--- Available records ---

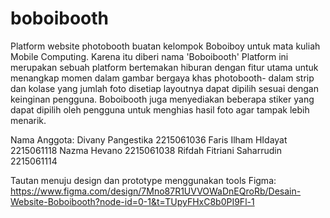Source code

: # boboibooth
Platform website photobooth buatan kelompok Boboiboy untuk mata kuliah Mobile Computing. Karena itu diberi nama 'Boboibooth'
Platform ini merupakan sebuah platform bertemakan hiburan dengan fitur utama untuk menangkap momen dalam gambar bergaya khas photobooth- dalam strip dan kolase yang jumlah foto disetiap layoutnya dapat dipilih sesuai dengan keinginan pengguna.
Boboibooth juga menyediakan beberapa stiker yang dapat dipilih oleh pengguna untuk menghias hasil foto agar tampak lebih menarik.

Nama Anggota:
Divany Pangestika 2215061036
Faris Ilham HIdayat 2215061118
Nazma Hevano 2215061038
Rifdah Fitriani Saharrudin 2215061114

Tautan menuju design dan prototype menggunakan tools Figma: https://www.figma.com/design/7Mno87R1UVVOWaDnEQroRb/Desain-Website-Boboibooth?node-id=0-1&t=TUpyFHxC8b0PI9Fl-1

---

_Exercise aim:_ Reproduce all the entries that precede this task, word for word, minus any pictures.

_Result:_
Source code

: # boboibooth
Platform website photobooth buatan kelompok Boboiboy untuk mata kuliah Mobile Computing. Karena itu diberi nama 'Boboibooth'
Platform ini merupakan sebuah platform bertemakan hiburan dengan fitur utama untuk menangkap momen dalam gambar bergaya khas photobooth- dalam strip dan kolase yang jumlah foto disetiap layoutnya dapat dipilih sesuai dengan keinginan pengguna.
Boboibooth juga menyediakan beberapa stiker yang dapat dipilih oleh pengguna untuk menghias hasil foto agar tampak lebih menarik.

Nama Anggota:
Divany Pangestika 2215061036
Faris Ilham HIdayat 2215061118
Nazma Hevano 2215061038
Rifdah Fitriani Saharrudin 2215061114

Tautan menuju design dan prototype menggunakan tools Figma: https://www.figma.com/design/7Mno87R1UVVOWaDnEQroRb/Desain-Website-Boboibooth?node-id=0-1&t=TUpyFHxC8b0PI9Fl-1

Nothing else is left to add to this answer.